To a suspension of the free thiol, Dl (88 mg, 0.105 mmol) and l-((2,5- dioxopyrrolidin-l-yl)oxy)-l-oxo-4-(pyridin-2-yldisulfanyl)butane-2-sulfonic acid (sulfo- SPDB) (64.0 mg, 0.158 mmol) in anhydrous dichloromethane (2.10 mL) was added DIPEA (55.0 mu, 0.315 mmol) under nitrogen at room temperature. The mixture stirred for 16 hours and then l-(2-aminoethyl)-lH-pyrrole-2,5-dione hydrochloride (55.6 mg, 0.315 mmol), anhydrous dichloromethane (1.0 mL) and DIPEA (0.055 mL, 0.315 mmol) were added. The mixture stirred for an additional 5 hours at room temperature upon which the reaction was concentrated in vacuo. The resulting residue was purified by RP-HPLC (CI 8, CH3CN/H2O). Fractions containing desired product were frozen and lyophilized to give maleimide, D4 (20 mg, 16% yield) as a white solid. LCMS = 4.92 min (8 min method).
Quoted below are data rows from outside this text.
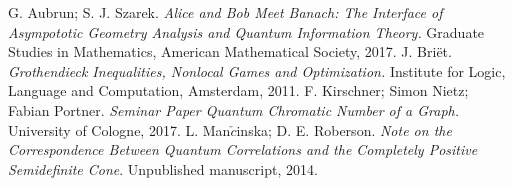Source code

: %
\newpage 
\begin{thebibliography}{99999}
	
	
	 G. Aubrun; S. J. Szarek. {\em Alice and Bob Meet Banach: The Interface of Asympototic Geometry Analysis and Quantum Information Theory.} Graduate Studies in Mathematics, American Mathematical Society, 2017.
	J. Bri\"{e}t. {\em Grothendieck Inequalities, Nonlocal Games and Optimization.} Institute for Logic, Language and Computation, Amsterdam, 2011.
	 F. Kirschner; Simon Nietz; Fabian Portner. {\em Seminar Paper Quantum Chromatic Number of a Graph.} University of Cologne, 2017.
	 L. Man$\check{c}$inska; D. E. Roberson. {\em Note on the Correspondence Between Quantum Correlations and the Completely Positive Semidefinite Cone}. Unpublished manuscript, 2014.
	
	
	
\end{thebibliography}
MS (m/z): 1158.6 (M + 1)+.

134272-64-3, The synthetic route of 134272-64-3 has been constantly updated, and we look forward to future research findings.

Reference£º
Patent; IMMUNOGEN, INC.; MACROGENICS, INC.; HICKS, Stuart William; YODER, Nicholas C.; BARAT, Bhaswati; BONVINI, Ezio; DIEDRICH, Gundo; JOHNSON, Leslie S.; LOO, Deryk; SCRIBNER, Juniper A.; (260 pag.)WO2018/119196; (2018); A1;,
Pyrroline – Wikipedia
1-Pyrroline | C4H7N – PubChem

With the rapid development and complex challenges of chemical substances, new drug synthesis pathways are usually the most effective.151038-94-7,6-(2,5-Dioxo-2,5-dihydro-1H-pyrrol-1-yl)hexanehydrazide 2,2,2-trifluoroacetate,as a common compound, the synthetic route is as follows.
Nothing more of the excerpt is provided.